Record excerpts:

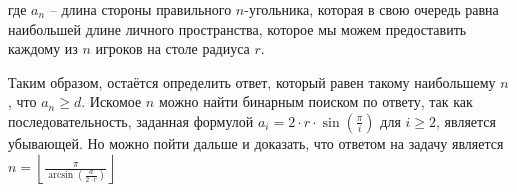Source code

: где $a_n$ -- длина стороны правильного $n$-угольника, которая в свою очередь равна наибольшей длине личного пространства, которое мы можем предоставить каждому из $n$ игроков на столе радиуса $r$.

Таким образом, остаётся определить ответ, который равен такому наибольшему $n$, что $a_n \ge d$. Искомое $n$ можно найти бинарным поиском по ответу, так как последовательность, заданная формулой $a_i = 2 \cdot r \cdot \sin(\frac{\pi}{i})$ для $i \ge 2$, является убывающей. Но можно пойти дальше и доказать, что ответом на задачу является $n = \left \lfloor \frac{\pi}{\arcsin(\frac{d}{2 \cdot r})} \right \rfloor$

\codeExample

{}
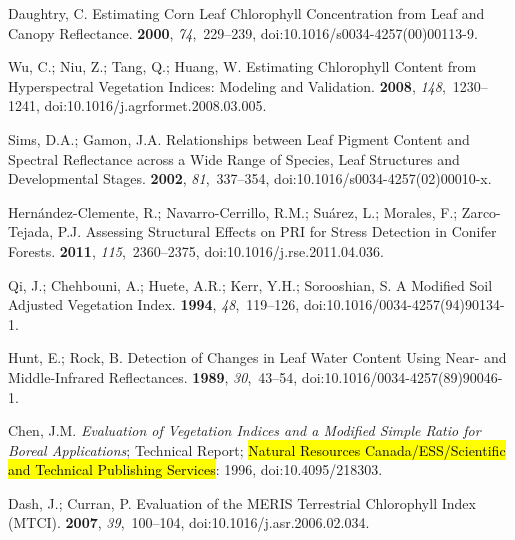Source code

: \documentclass[remotesensing,article,accept,moreauthors,pdftex]{Definitions/mdpi}
\begin{document}
\begin{thebibliography}{999}
Daughtry, C.
\newblock Estimating {{Corn Leaf Chlorophyll Concentration}} from {{Leaf}} and
  {{Canopy Reflectance}}.
 {\bf 2000}, {\em 74},~229--239, doi:10.1016/s0034-4257(00)00113-9.

Wu, C.; Niu, Z.; Tang, Q.; Huang, W.
\newblock Estimating Chlorophyll Content from Hyperspectral Vegetation Indices:
  Modeling and Validation.
 {\bf 2008}, {\em
  148},~1230--1241, doi:10.1016/j.agrformet.2008.03.005.

Sims, D.A.; Gamon, J.A.
\newblock Relationships between Leaf Pigment Content and Spectral Reflectance
  across a Wide Range of Species, Leaf Structures and Developmental Stages.
 {\bf 2002}, {\em 81},~337--354, doi:10.1016/s0034-4257(02)00010-x.

{Hern{\'a}ndez-Clemente}, R.; {Navarro-Cerrillo}, R.M.; Su{\'a}rez, L.;
  Morales, F.; {Zarco-Tejada}, P.J.
\newblock Assessing Structural Effects on {{PRI}} for Stress Detection in
  Conifer Forests.
 {\bf 2011}, {\em
  115},~2360--2375, doi:10.1016/j.rse.2011.04.036.

Qi, J.; Chehbouni, A.; Huete, A.R.; Kerr, Y.H.; Sorooshian, S.
\newblock A Modified Soil Adjusted Vegetation Index.
 {\bf 1994}, {\em 48},~119--126, doi:10.1016/0034-4257(94)90134-1.

Hunt, E.; Rock, B.
\newblock Detection of Changes in Leaf Water Content Using {{Near}}- and
  {{Middle}}-{{Infrared}} Reflectances.
 {\bf 1989}, {\em 30},~43--54, doi:10.1016/0034-4257(89)90046-1.

Chen, J.M.
\newblock \emph{Evaluation of Vegetation Indices and a {{Modified Simple Ratio}} for
  Boreal Applications};
\newblock Technical Report; {\hl{Natural Resources Canada/ESS/Scientific and
  Technical Publishing Services}}:  1996, doi:10.4095/218303.

Dash, J.; Curran, P.
\newblock Evaluation of the {{MERIS}} Terrestrial Chlorophyll Index ({{MTCI}}).
 {\bf 2007}, {\em 39},~100--104, doi:10.1016/j.asr.2006.02.034.


\end{thebibliography}
\end{document}

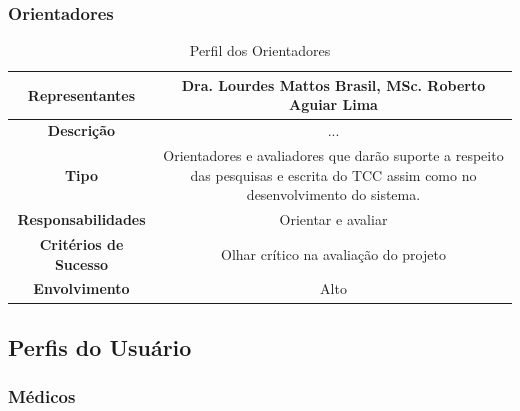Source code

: \begin{anexosenv}
	\subsubsection{Orientadores}

	\begin{table}[]
		\centering
		\caption{Perfil dos Orientadores}
		\begin{tabular}{@{}|c|c|@{}}
			\toprule
			\textbf{Representantes}       & Dra. Lourdes Mattos Brasil, MSc. Roberto Aguiar Lima                                                                             \\ \midrule
			\textbf{Descrição}            & ...                                                                                                                              \\ \midrule
			\textbf{Tipo}                 & Orientadores e avaliadores que darão suporte a respeito das pesquisas e escrita do TCC assim como no desenvolvimento do sistema. \\ \midrule
			\textbf{Responsabilidades}    & Orientar e avaliar                                                                                                               \\ \midrule
			\textbf{Critérios de Sucesso} & Olhar crítico na avaliação do projeto                                                                                            \\ \midrule
			\textbf{Envolvimento}         & Alto                                                                                                                             \\ \bottomrule
		\end{tabular}
		\label{table:Perfil dos Orientadores}
	\end{table}

	\subsection{Perfis do Usuário}

	\subsubsection{Médicos}


\end{anexosenv}
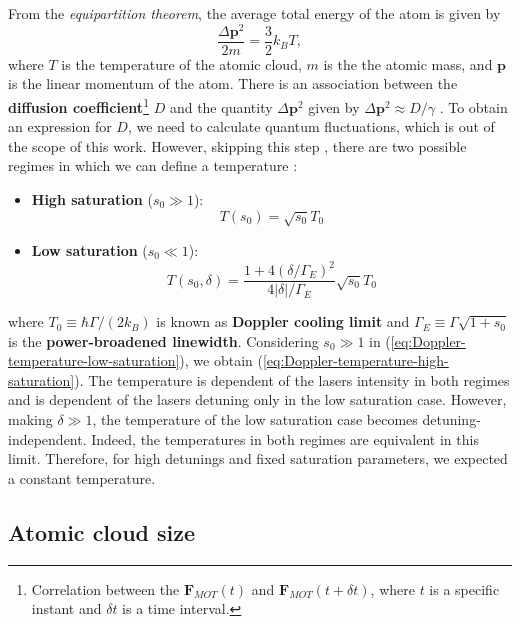 From the \textit{equipartition theorem}, the average total energy of the atom is given by
\begin{equation}
	\frac{\Delta \mathbf{p}^2}{2m} = \frac{3}{2} k_B T,
\end{equation}
where $ T $ is the temperature of the atomic cloud, $m$ is the the atomic mass, and $ \mathbf{p} $ is the linear momentum of the atom. There is an association between the \textbf{diffusion coefficient}\footnote{Correlation between the $\mathbf{F}_{MOT}(t) $ and $ \mathbf{F}_{MOT}(t + \delta t) $, where $ t $ is a specific instant and $ \delta t $ is a time interval.} $ D $ and the quantity $ \Delta \mathbf{p}^2 $ given by $ \Delta \mathbf{p}^2 \approx D / \gamma $ \cite[Section~2]{perrin2014doppler}. To obtain an expression for $ D $, we need to calculate quantum fluctuations, which is out of the scope of this work. However, skipping this step \cite[Section~2.3]{perrin2014doppler}, there are two possible regimes in which we can define a temperature \cite[Section~V]{loftus2004narrow}:
\begin{itemize}
	\item \textbf{High saturation} ($ s_0 \gg 1 $):
	\begin{equation}
		T(s_0) = \sqrt{s_0} T_0
		\label{eq:Doppler-temperature-high-saturation}
	\end{equation}
	\item \textbf{Low saturation} ($ s_0 \ll 1 $):
	\begin{equation}
		T(s_0, \delta) = \frac{1 + 4(\delta / \Gamma_E)^2}{4|\delta|/\Gamma_E} \sqrt{s_0} T_0
		\label{eq:Doppler-temperature-low-saturation}
	\end{equation}
\end{itemize}
where $ T_0 \equiv \hbar \Gamma / (2 k_B) $ is known as \textbf{Doppler cooling limit} and $ \Gamma_{E} \equiv \Gamma \sqrt{1 + s_0} $ is the \textbf{power-broadened linewidth}. Considering $ s_0 \gg 1 $ in (\ref{eq:Doppler-temperature-low-saturation}), we obtain (\ref{eq:Doppler-temperature-high-saturation}). The temperature is dependent of the lasers intensity in both regimes and is dependent of the lasers detuning only in the low saturation case. However, making $ \delta \gg 1 $, the temperature of the low saturation case becomes detuning-independent. Indeed, the temperatures in both regimes are equivalent in this limit. Therefore, for high detunings and fixed saturation parameters, we expected a constant temperature.

\subsection{Atomic cloud size}
\label{sec:MOT-cloud-size}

Exercise directions:
Would you reproduce, exactly and with nothing added, every line from the beginning of the entries above through the line that contains "столе радиуса $r$.", both included, leaving out the pictures?

Exercise output:
Source code

: где $a_n$ -- длина стороны правильного $n$-угольника, которая в свою очередь равна наибольшей длине личного пространства, которое мы можем предоставить каждому из $n$ игроков на столе радиуса $r$.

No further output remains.